Trigonometric Expansions and Simplifications

Trigonometry is full of multiples of angles, sums of angles, products & powers of trigo functions, and the long list of relations between them. Multiples and sums of angles fall into one category. Products and powers of trigo functions in an another category. And its very useful to do conversions from one of these categories to the other one, to crack a range of simple to complex problems, catering to basic hobby science to quantum mechanics. trigexpand() does the conversion from “multiples & sums of angles” to “products & powers of trigo functions”. trigreduce() does exactly the opposite.

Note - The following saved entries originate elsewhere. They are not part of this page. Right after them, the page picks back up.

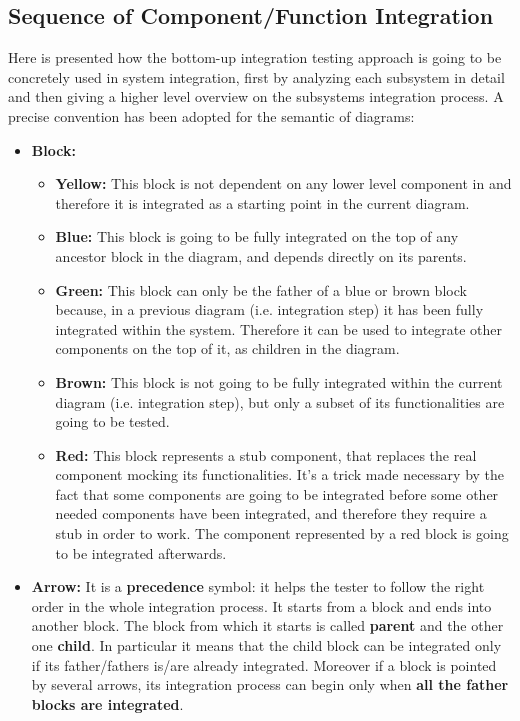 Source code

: \subsection{Sequence of Component/Function Integration}
Here is presented how the bottom-up integration testing approach is going to be concretely used in \myTaxiService{} system integration, first by analyzing each subsystem in detail and then giving a higher level overview on the subsystems integration process.
A precise convention has been adopted for the semantic of diagrams:
\begin{itemize}
	\item
		\textbf{Block:}
		\begin{itemize}
			\item \textbf{Yellow:} This block is not dependent on any lower level component in \myTaxiService{} and therefore it is integrated as a starting point in the current diagram.
			\item \textbf{Blue:} This block is going to be fully integrated on the top of any ancestor block in the diagram, and depends directly on its parents.
			\item \textbf{Green:} This block can only be the father of a blue or brown block because, in a previous diagram (i.e. integration step) it has been fully integrated within the system.
			Therefore it can be used to integrate other components on the top of it, as children in the diagram.
			\item \textbf{Brown:} This block is not going to be fully integrated within the current diagram (i.e. integration step), but only a subset of its functionalities are going to be tested.
			\item \textbf{Red:} This block represents a stub component, that replaces the real component mocking its functionalities.
			It's a trick made necessary by the fact that some components are going to be integrated before some other needed components have been integrated, and therefore they require a stub in order to work.
			The component represented by a red block is going to be integrated afterwards.
		\end{itemize}
	\item
		\textbf{Arrow:} It is a \textbf{precedence} symbol: it helps the tester to follow the right order in the whole integration process. It starts from a block and ends into another block. The block from which it starts is called \textbf{parent} and the other one \textbf{child}. In particular it means that the child block can be integrated only if its father/fathers is/are already integrated. Moreover if a block is pointed by several arrows, its integration process can begin only when \textbf{all the father blocks are integrated}.
\end{itemize}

Here’s goes a small demo:

$ maxima -q
(%i1) trigexpand(sin(2*x));
(%o1)                           2 cos(x) sin(x)
(%i2) trigexpand(sin(x+y)-sin(x-y));
(%o2)                           2 cos(x) sin(y)
(%i3) trigexpand(cos(2*x+y)-cos(2*x-y));
(%o3)                         - 2 sin(2 x) sin(y)
(%i4) trigexpand(%o3);
(%o4)                      - 4 cos(x) sin(x) sin(y)
(%i5) string(trigreduce(%o4));
(%o5)                  -2*(cos(y-2*x)/2-cos(y+2*x)/2)
(%i6) string(trigsimp(%o5));
(%o6)                       cos(y+2*x)-cos(y-2*x)
(%i7) string(trigexpand(cos(2*x)));
(%o7)                         cos(x)^2-sin(x)^2
(%i8) string(trigexpand(cos(2*x) + 2*sin(x)^2));
(%o8)                         sin(x)^2+cos(x)^2
(%i9) trigsimp(trigexpand(cos(2*x) + 2*sin(x)^2));
(%o9)                                 1
(%i10) quit();

In %o5 above, you might have noted that the 2’s could have been cancelled for further simplification. But that is not the job of trigreduce(), and for that we have to apply the trigsimp() function as shown in %i6. In fact, many other trigonometric identities based simplification are achieved using trigsimp(). Check out the %i7 to %o9 sequences for another such example.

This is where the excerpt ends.